Zgłoszenie do moderatora
Jeżeli uważasz, że ta wiadomość łamie regulamin naszego forum lub netykietę albo w inny sposób narusza zasady dyskusji - zgłoś to do moderatora.
Zgłaszana wiadomość
Temat: Re: Dalszy rozwój licencji...
Autor: Łukasz Aranowski
Data: 2008-12-15 16:39:23
Czołem!
[cytat]Z drugiej strony, gdyby wprowadzić licencje dla polityków, posłów, ministrów, prezydentów itd, może nie wymyślano by projektów takich ustaw, jakimi chcą nas uszczęśliwić "wybrańcy narodu".[/cytat]
Jak się urządza wybory w chlewie, to trudno aby wygrał w nich orzeł. Ktoś wszak na nich wszystkich zagłosował, głosuje nadal i głosować będzie. Ci sami ludzie, kiedy ja np. na naszym Forum od lat gardłuję przeciwko kolejnym idiotycznym ograniczeniom wolności obywatelskiej nazywają mnie "oszołomem", a poglądy wolnościowe "utopią".
Żadne licencje nie pomogą na jakość. Również polityków. Jedyne co pomoże, to KONSTYTUCYJNY zakaz ingerowania w gospodarkę i CAŁKOWITE jej uwolnienie. Kiedy polityk nie będzie miał na gospodarkę żadnego wpływu - nie będzie jego stanowisko kusiło głupców i złodziei.
Najgorsze jest to, że im bardziej jesteśmy oszukiwani, tym bardziej temu zaprzeczamy. Zmiany wydają nam się oczekiwane i konieczne. Wydajność sejmu mierzymy liczbą uchwalonych ustaw, a rządu (władzy wykonawczej!) liczbą ustaw zaproponowanych. I nikt się tej paranoi nie dziwi. Kiedy dyskutowaliśmy w ostatnim rekordowym wątku o nowym kształcie Ustawy o Usługach Turystycznych, to moje twierdzenie, iż w ogóle nie powinno być takiej ustawy było uważane za stanowisko skrajne, a większość dyskusji poszła w kierunku tego, czy wolimy być tylko kneblowani, czy dodatkowo przywiązywani do drzewa.
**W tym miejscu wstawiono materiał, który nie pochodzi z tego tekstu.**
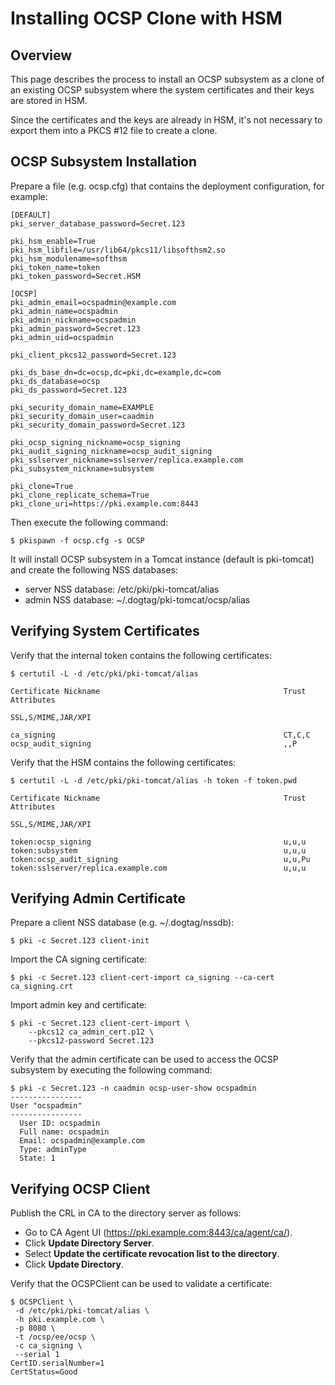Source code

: Installing OCSP Clone with HSM
==============================

Overview
--------

This page describes the process to install an OCSP subsystem as a clone of an existing OCSP subsystem
where the system certificates and their keys are stored in HSM.

Since the certificates and the keys are already in HSM, it's not necessary to export them into a
PKCS #12 file to create a clone.

OCSP Subsystem Installation
---------------------------

Prepare a file (e.g. ocsp.cfg) that contains the deployment configuration, for example:

```
[DEFAULT]
pki_server_database_password=Secret.123

pki_hsm_enable=True
pki_hsm_libfile=/usr/lib64/pkcs11/libsofthsm2.so
pki_hsm_modulename=softhsm
pki_token_name=token
pki_token_password=Secret.HSM

[OCSP]
pki_admin_email=ocspadmin@example.com
pki_admin_name=ocspadmin
pki_admin_nickname=ocspadmin
pki_admin_password=Secret.123
pki_admin_uid=ocspadmin

pki_client_pkcs12_password=Secret.123

pki_ds_base_dn=dc=ocsp,dc=pki,dc=example,dc=com
pki_ds_database=ocsp
pki_ds_password=Secret.123

pki_security_domain_name=EXAMPLE
pki_security_domain_user=caadmin
pki_security_domain_password=Secret.123

pki_ocsp_signing_nickname=ocsp_signing
pki_audit_signing_nickname=ocsp_audit_signing
pki_sslserver_nickname=sslserver/replica.example.com
pki_subsystem_nickname=subsystem

pki_clone=True
pki_clone_replicate_schema=True
pki_clone_uri=https://pki.example.com:8443
```

Then execute the following command:

```
$ pkispawn -f ocsp.cfg -s OCSP
```

It will install OCSP subsystem in a Tomcat instance (default is pki-tomcat) and create the following NSS databases:
* server NSS database: /etc/pki/pki-tomcat/alias
* admin NSS database: ~/.dogtag/pki-tomcat/ocsp/alias

Verifying System Certificates
-----------------------------

Verify that the internal token contains the following certificates:

```
$ certutil -L -d /etc/pki/pki-tomcat/alias

Certificate Nickname                                         Trust Attributes
                                                             SSL,S/MIME,JAR/XPI

ca_signing                                                   CT,C,C
ocsp_audit_signing                                           ,,P
```

Verify that the HSM contains the following certificates:

```
$ certutil -L -d /etc/pki/pki-tomcat/alias -h token -f token.pwd

Certificate Nickname                                         Trust Attributes
                                                             SSL,S/MIME,JAR/XPI

token:ocsp_signing                                           u,u,u
token:subsystem                                              u,u,u
token:ocsp_audit_signing                                     u,u,Pu
token:sslserver/replica.example.com                          u,u,u
```

Verifying Admin Certificate
---------------------------

Prepare a client NSS database (e.g. ~/.dogtag/nssdb):

```
$ pki -c Secret.123 client-init
```

Import the CA signing certificate:

```
$ pki -c Secret.123 client-cert-import ca_signing --ca-cert ca_signing.crt
```

Import admin key and certificate:

```
$ pki -c Secret.123 client-cert-import \
    --pkcs12 ca_admin_cert.p12 \
    --pkcs12-password Secret.123
```

Verify that the admin certificate can be used to access the OCSP subsystem by executing the following command:

```
$ pki -c Secret.123 -n caadmin ocsp-user-show ocspadmin
----------------
User "ocspadmin"
----------------
  User ID: ocspadmin
  Full name: ocspadmin
  Email: ocspadmin@example.com
  Type: adminType
  State: 1
```

Verifying OCSP Client
---------------------

Publish the CRL in CA to the directory server as follows:

* Go to CA Agent UI (https://pki.example.com:8443/ca/agent/ca/).
* Click **Update Directory Server**.
* Select **Update the certificate revocation list to the directory**.
* Click **Update Directory**.

Verify that the OCSPClient can be used to validate a certificate:

```
$ OCSPClient \
 -d /etc/pki/pki-tomcat/alias \
 -h pki.example.com \
 -p 8080 \
 -t /ocsp/ee/ocsp \
 -c ca_signing \
 --serial 1
CertID.serialNumber=1
CertStatus=Good
```
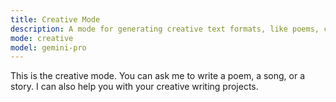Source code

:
 ```yaml
---
title: Creative Mode
description: A mode for generating creative text formats, like poems, code, scripts, musical pieces, email, letters, etc.
mode: creative
model: gemini-pro
---
```


This is the creative mode. You can ask me to write a poem, a song, or a story. I can also help you with your creative writing projects.
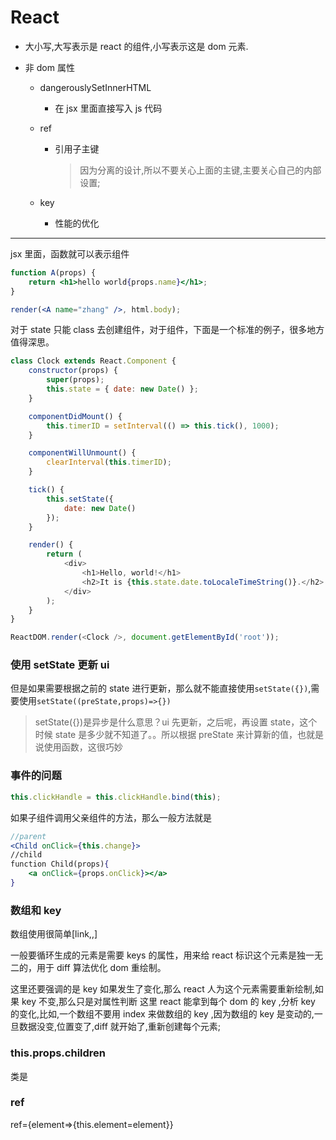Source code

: # React

- 大小写,大写表示是 react 的组件,小写表示这是 dom 元素.

- 非 dom 属性

  - dangerouslySetInnerHTML

    - 在 jsx 里面直接写入 js 代码

  - ref

    - 引用子主键

      > 因为分离的设计,所以不要关心上面的主键,主要关心自己的内部设置;

  - key

    - 性能的优化

---

jsx 里面，函数就可以表示组件

```jsx
function A(props) {
	return <h1>hello world{props.name}</h1>;
}

render(<A name="zhang" />, html.body);
```

对于 state 只能 class 去创建组件，对于组件，下面是一个标准的例子，很多地方值得深思。

```javascript
class Clock extends React.Component {
	constructor(props) {
		super(props);
		this.state = { date: new Date() };
	}

	componentDidMount() {
		this.timerID = setInterval(() => this.tick(), 1000);
	}

	componentWillUnmount() {
		clearInterval(this.timerID);
	}

	tick() {
		this.setState({
			date: new Date()
		});
	}

	render() {
		return (
			<div>
				<h1>Hello, world!</h1>
				<h2>It is {this.state.date.toLocaleTimeString()}.</h2>
			</div>
		);
	}
}

ReactDOM.render(<Clock />, document.getElementById('root'));
```

### 使用 setState 更新 ui

但是如果需要根据之前的 state 进行更新，那么就不能直接使用`setState({})`,需要使用`setState((preState,props)=>{})`

> setState({})是异步是什么意思？ui 先更新，之后呢，再设置 state，这个时候 state 是多少就不知道了。。所以根据 preState 来计算新的值，也就是说使用函数，这很巧妙

### 事件的问题

```jsx
this.clickHandle = this.clickHandle.bind(this);
```

如果子组件调用父亲组件的方法，那么一般方法就是

```jsx
//parent
<Child onClick={this.change}>
//child
function Child(props){
    <a onClick={props.onClick}></a>
}
```

### 数组和 key

数组使用很简单[<a>link</a>,<b></b>,<i></i>]

一般要循环生成的元素是需要 keys 的属性，用来给 react 标识这个元素是独一无二的，用于 diff 算法优化 dom 重绘制。

这里还要强调的是 key 如果发生了变化,那么 react 人为这个元素需要重新绘制,如果 key 不变,那么只是对属性判断
这里 react 能拿到每个 dom 的 key ,分析 key 的变化,比如,一个数组不要用 index 来做数组的 key ,因为数组的 key 是变动的,一旦数据没变,位置变了,diff 就开始了,重新创建每个元素;

### this.props.children

类是<slot></slot>

### ref

ref={element=>{this.element=element}}
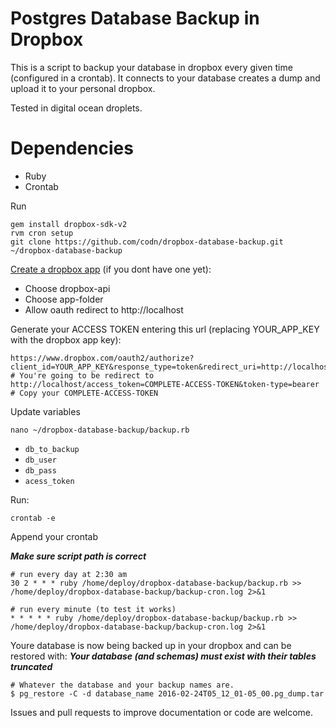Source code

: # Postgres Database Backup in Dropbox

This is a script to backup your database in dropbox every given time
(configured in a crontab). It connects to your database creates a dump and
upload it to your personal dropbox.

Tested in digital ocean droplets.

# Dependencies
* Ruby
* Crontab

Run
```
gem install dropbox-sdk-v2
rvm cron setup
git clone https://github.com/codn/dropbox-database-backup.git ~/dropbox-database-backup
```

[Create a dropbox app](https://www.dropbox.com/developers/apps/create) (if you dont have one yet):
* Choose dropbox-api
* Choose app-folder
* Allow oauth redirect to http://localhost

Generate your ACCESS TOKEN entering this url (replacing YOUR_APP_KEY with the dropbox app key):

```
https://www.dropbox.com/oauth2/authorize?client_id=YOUR_APP_KEY&response_type=token&redirect_uri=http://localhost
# You're going to be redirect to http://localhost/access_token=COMPLETE-ACCESS-TOKEN&token-type=bearer
# Copy your COMPLETE-ACCESS-TOKEN
```

Update variables
```
nano ~/dropbox-database-backup/backup.rb
```
* `db_to_backup`
* `db_user`
* `db_pass`
* `acess_token`

Run:

```
crontab -e
```

Append your crontab

***Make sure script path is correct***

```
# run every day at 2:30 am
30 2 * * * ruby /home/deploy/dropbox-database-backup/backup.rb >> /home/deploy/dropbox-database-backup/backup-cron.log 2>&1

# run every minute (to test it works)
* * * * * ruby /home/deploy/dropbox-database-backup/backup.rb >> /home/deploy/dropbox-database-backup/backup-cron.log 2>&1
```

Youre database is now being backed up in your dropbox and can be restored with:
***Your database (and schemas) must exist with their tables truncated***
```
# Whatever the database and your backup names are.
$ pg_restore -C -d database_name 2016-02-24T05_12_01-05_00.pg_dump.tar
```

Issues and pull requests to improve documentation or code are welcome.
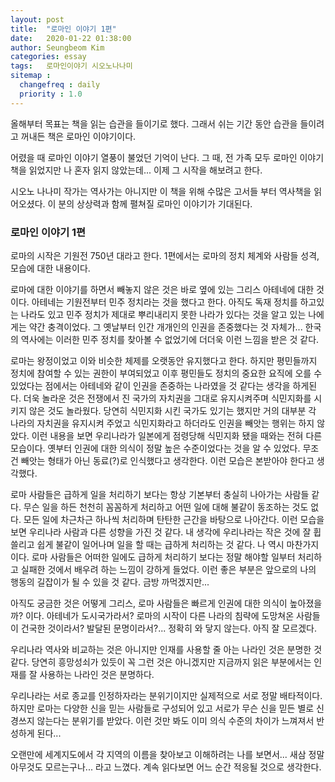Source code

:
 ```yaml
---
layout: post
title:  "로마인 이야기 1편"
date:   2020-01-22 01:38:00
author: Seungbeom Kim
categories: essay
tags:	로마인이야기 시오노나나미
sitemap :
  changefreq : daily
  priority : 1.0
---
```


올해부터 목표는 책을 읽는 습관을 들이기로 했다. 그래서 쉬는 기간 동안 습관을 들이려고 꺼내든 책은 로마인 이야기이다.

어렸을 때 로마인 이야기 열풍이 불었던 기억이 난다. 그 때, 전 가족 모두 로마인 이야기 책을 읽었지만 나 혼자 읽지 않았는데... 이제 그 시작을 해보려고 한다.

시오노 나나미 작가는 역사가는 아니지만 이 책을 위해 수많은 고서들 부터 역사책을 읽어오셨다. 이 분의 상상력과 함께 펼쳐질 로마인 이야기가 기대된다.

### 로마인 이야기 1편

로마의 시작은 기원전 750년 대라고 한다. 1편에서는 로마의 정치 체계와 사람들 성격, 모습에 대한 내용이다.

로마에 대한 이야기를 하면서 빼놓지 않은 것은 바로 옆에 있는 그리스 아테네에 대한 것이다. 아테네는 기원전부터 민주 정치라는 것을 했다고 한다. 아직도 독재 정치를 하고있는 나라도 있고 민주 정치가 제대로 뿌리내리지 못한 나라가 있다는 것을 알고 있는 나에게는 약간 충격이었다. 그 옛날부터 인간 개개인의 인권을 존중했다는 것 자체가... 한국의 역사에는 이러한 민주 정치를 찾아볼 수 없었기에 더더욱 이런 느낌을 받은 것 같다.

로마는 왕정이었고 이와 비슷한 체제를 오랫동안 유지했다고 한다. 하지만 평민들까지 정치에 참여할 수 있는 권한이 부여되었고 이후 평민들도 정치의 중요한 요직에 오를 수 있었다는 점에서는 아테네와 같이 인권을 존중하는 나라였을 것 같다는 생각을 하게된다. 더욱 놀라운 것은 전쟁에서 진 국가의 자치권을 그대로 유지시켜주며 식민지화를 시키지 않은 것도 놀라웠다. 당연히 식민지화 시킨 국가도 있기는 했지만 거의 대부분 각 나라의 자치권을 유지시켜 주었고 식민지화라고 하더라도 인권을 빼앗는 행위는 하지 않았다. 이런 내용을 보면 우리나라가 일본에게 점령당해 식민지화 됐을 때와는 전혀 다른 모습이다. 옛부터 인권에 대한 의식이 정말 높은 수준이었다는 것을 알 수 있었다. 무조건 빼앗는 형태가 아닌 동료(?)로 인식했다고 생각한다. 이런 모습은 본받아야 한다고 생각했다.

로마 사람들은 급하게 일을 처리하기 보다는 항상 기본부터 충실히 나아가는 사람들 같다. 무슨 일을 하든 천천히 꼼꼼하게 처리하고 어떤 일에 대해 불같이 동조하는 것도 없다. 모든 일에 차근차근 하나씩 처리하며 탄탄한 근간을 바탕으로 나아간다. 이런 모습을 보면 우리나라 사람과 다른 성향을 가진 것 같다. 내 생각에 우리나라는 작은 것에 잘 휩쓸리고 쉽게 불같이 일어나며 일을 할 때는 급하게 처리하는 것 같다. 나 역시 마찬가지이다. 로마 사람들은 어떠한 일에도 급하게 처리하기 보다는 정말 해야할 일부터 처리하고 실패한 것에서 배우려 하는 느낌이 강하게 들었다. 이런 좋은 부분은 앞으로의 나의 행동의 길잡이가 될 수 있을 것 같다. 금방 까먹겠지만...

아직도 궁금한 것은 어떻게 그리스, 로마 사람들은 빠르게 인권에 대한 의식이 높아졌을까? 이다. 아테네가 도시국가라서? 로마의 시작이 다른 나라의 침략에 도망쳐온 사람들이 건국한 것이라서? 발달된 문명이라서?... 정확히 와 닿지 않는다. 아직 잘 모르겠다.

우리나라 역사와 비교하는 것은 아니지만 인재를 사용할 줄 아는 나라인 것은 분명한 것 같다. 당연히 흥망성쇠가 있듯이 꼭 그런 것은 아니겠지만 지금까지 읽은 부분에서는 인재를 잘 사용하는 나라인 것은 분명하다.

우리나라는 서로 종교를 인정하자라는 분위기이지만 실제적으로 서로 정말 배타적이다. 하지만 로마는 다양한 신을 믿는 사람들로 구성되어 있고 서로가 무슨 신을 믿든 별로 신경쓰지 않는다는 분위기를 받았다. 이런 것만 봐도 이미 의식 수준의 차이가 느껴져서 반성하게 된다...

오랜만에 세계지도에서 각 지역의 이름을 찾아보고 이해하려는 나를 보면서... 새삼 정말 아무것도 모르는구나... 라고 느꼈다. 계속 읽다보면 어느 순간 적응될 것으로 생각한다.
Wyobraźmy sobie takie malownicze porównanie. Otóż w 1943 roku zaprowadzamy demokrację w III Rzeszy (albo w Związku Sowieckim - wszystko jedno). I wychodzi ktoś na mównicę sejmową i domaga się natychmiastowej likwidacji obozów koncentracyjnych (w ZSRR - gułagów) i bezwarunkowego uwolnienia wszystkich trzymanych tam jeńców. A reszta posłów nazywa go oszołomem i twardo pracuje nad ustawą mającą na celu poprawienie więźniom tych obozów bytu. Oszołoma wyśmiewają prasa, radio i telewizja (już wtedy była), a "zdroworozsądkowi" posłowie głowią się nad rozwiązaniem wyważonym i nie skrajnym.
Oto obraz dzisiejszego ustroju i świadomości obywateli.